Gibraltar’s ability to create Protected Cell Companies (PCCs) enables insurers still to flourish, because that structure enables risks to be contained, so eliminating S2 issues, apart from capital requirements.
Having worked with leading Gibraltar insurance companies, Nigel Feetham, a senior partner with Hassans law firm, said: “S2 doesn’t sit well in terms of smaller owner- managed businesses. I was involved in drafting the original insurance legislation for Gibraltar in 1996-7 and I have seen the entire industry here grow from a couple of captive companies, and from my experience some of the companies who were licensed in the early years probably would not be licensed today; it’s capital, governance and culture.”
He went on: “Some of the businesses we saw in Gibraltar 10 years ago are very well- embedded in the local industry, but as a consequence if someone came along with the same business today it may well be that they might not meet requirements as, say, if they were setting up the insurer from a small broking business.”
Capital return challenges
Allan Christian, a KPMG S2 expert, until recently employed by UKPRA, contended that S2 of itself was not considered a barrier to entry for smaller innovative entities wishing to set up in Gibraltar – the main concern remaining was return on capital, rather than potentially onerous S2 governance requirements. It was a point supported by Quinn, who defended local well-run companies, saying: “The challenge is return on capital under S2.”
However, Quinn noted: “With monoline insurers in particular –although already at nearly 300% of the previous S1 capital requirements - that will only just take them over the line for S2, because their balance sheets are shrinking, the capital requirements are going up, or they have to raise subordinated debt or other finance just to get over the line”.	She questioned whether motor underwriters, for example, might say ‘I’m going to start doing property, marine, miscellaneous and a whole lot of other types
of insurance, to give diversification and make capital go further’.

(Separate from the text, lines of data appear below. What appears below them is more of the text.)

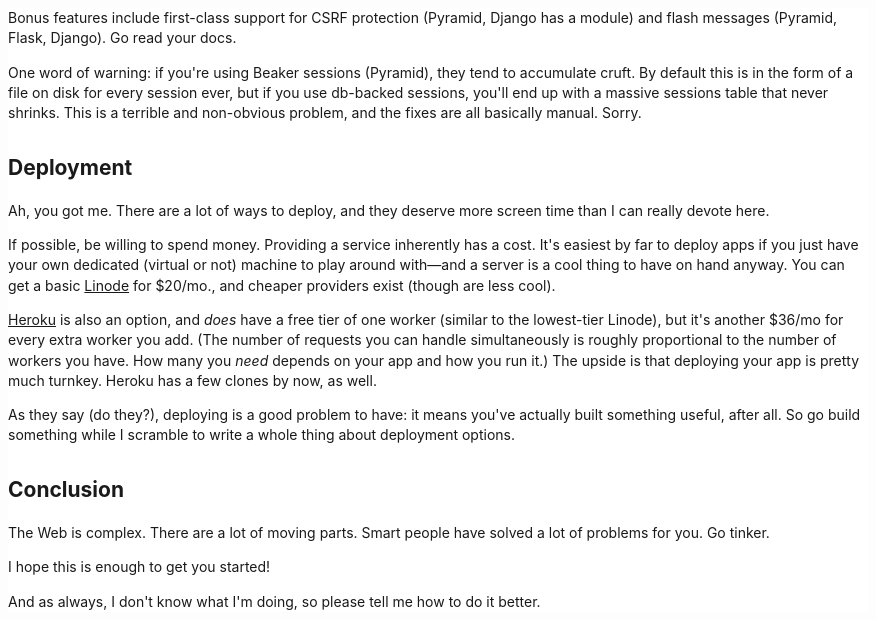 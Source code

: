 Bonus features include first-class support for CSRF protection (Pyramid, Django has a module) and flash messages (Pyramid, Flask, Django).  Go read your docs.

One word of warning: if you're using Beaker sessions (Pyramid), they tend to accumulate cruft.  By default this is in the form of a file on disk for every session ever, but if you use db-backed sessions, you'll end up with a massive sessions table that never shrinks.  This is a terrible and non-obvious problem, and the fixes are all basically manual.  Sorry.


## Deployment

Ah, you got me.  There are a lot of ways to deploy, and they deserve more screen time than I can really devote here.

If possible, be willing to spend money.  Providing a service inherently has a cost.  It's easiest by far to deploy apps if you just have your own dedicated (virtual or not) machine to play around with—and a server is a cool thing to have on hand anyway.  You can get a basic [Linode][] for $20/mo., and cheaper providers exist (though are less cool).

[Heroku][] is also an option, and _does_ have a free tier of one worker (similar to the lowest-tier Linode), but it's another $36/mo for every extra worker you add.  (The number of requests you can handle simultaneously is roughly proportional to the number of workers you have.  How many you _need_ depends on your app and how you run it.)  The upside is that deploying your app is pretty much turnkey.  Heroku has a few clones by now, as well.

As they say (do they?), deploying is a good problem to have: it means you've actually built something useful, after all.  So go build something while I scramble to write a whole thing about deployment options.


## Conclusion

The Web is complex.  There are a lot of moving parts.  Smart people have solved a lot of problems for you.  Go tinker.

I hope this is enough to get you started!

And as always, I don't know what I'm doing, so please tell me how to do it better.


[Bottle]: http://bottlepy.org/docs/dev/
[Cheetah]: http://www.cheetahtemplate.org/
[Django]: https://www.djangoproject.com/
[Flask]: http://flask.pocoo.org/
[FormEncode]: http://www.formencode.org/en/latest/index.html
[Heroku]: http://www.heroku.com/
[Jinja2]: http://jinja.pocoo.org/
[Learn Python The Hard Way]: http://learnpythonthehardway.org/book/
[Linode]: http://www.linode.com/?r=c5316aa7d1cfce6f5fe611bb455ef1548cc1946c
[Mako]: http://www.makotemplates.org/
[PHP sux]: /blog/2012/04/09/php-a-fractal-of-bad-design/
[PostgreSQL]: http://www.postgresql.org/
[Pyramid]: http://www.pylonsproject.org/
[Pyramid documentation]: http://docs.pylonsproject.org/en/latest/docs/pyramid.html
[Python FAQ]: /blog/2011/07/22/python-faq/
[SQLAlchemy]: http://www.sqlalchemy.org/
[WSGI]: http://wsgi.readthedocs.org/en/latest/index.html
[canon Python tutorial]: http://docs.python.org/tutorial/
[deform]: http://docs.pylonsproject.org/projects/deform/en/latest/index.html
[flask-mako]: https://github.com/tzellman/flask-mako
[git]: http://www.git-scm.com/
[markupsafe]: http://pypi.python.org/pypi/MarkupSafe
[pip]: http://www.pip-installer.org/en/latest/index.html
[subprocess]: http://docs.python.org/library/subprocess.html
[unicode categories]: http://www.fileformat.info/info/unicode/category/index.htm
[virtualenv]: http://www.virtualenv.org/en/latest/index.html
[web2py]: http://www.web2py.com/
[webob]: http://docs.webob.org/en/latest/modules/webob.html
[werkzeug debugger]: http://werkzeug.pocoo.org/docs/debug/
[wtforms]: http://wtforms.simplecodes.com/docs/dev/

Morrissey, referring to captive insurers, declared: “People are saying ‘we have always made money, we have always underwritten carefully and always looked after capital’, and it is the S2 capital overlay on top that has caused a lot of concern amongst captives, including those in Ireland and Malta.” He went on: “There is a lot of talk about how proportionality applies to captives and I see that as a corporate business there is no way I would set up a captive.”
For Gibson, who founded CGICE in 2003, such are the demands of S2 that “I would think twice before starting from scratch again.”
Instead, he felt it would be wiser to use other capital available and would look to become a Managing General Agent (MGA), going to firms with capital resources like Arch Re-owned, Watford Insurance Co (that set up in Gibraltar late last year), and working from commissions without becoming liable for any of the risks that S2 is designed to capture. “The MGA business would be worth twice as much as the insurer”, he remarked.
As a result of S2, Feetham predicted the local insurance industry in the medium to long term, being made up of only two tiers; “very large players – very well-managed businesses with very good infrastructure, well-known insurance brands – and mid-sized owner-managed businesses such as CGICE.”
That would not be negative for the jurisdiction, Feetham said, “because around 90% of corporate tax paid in the insurance sector is probably from the larger players, and they are leading in innovation.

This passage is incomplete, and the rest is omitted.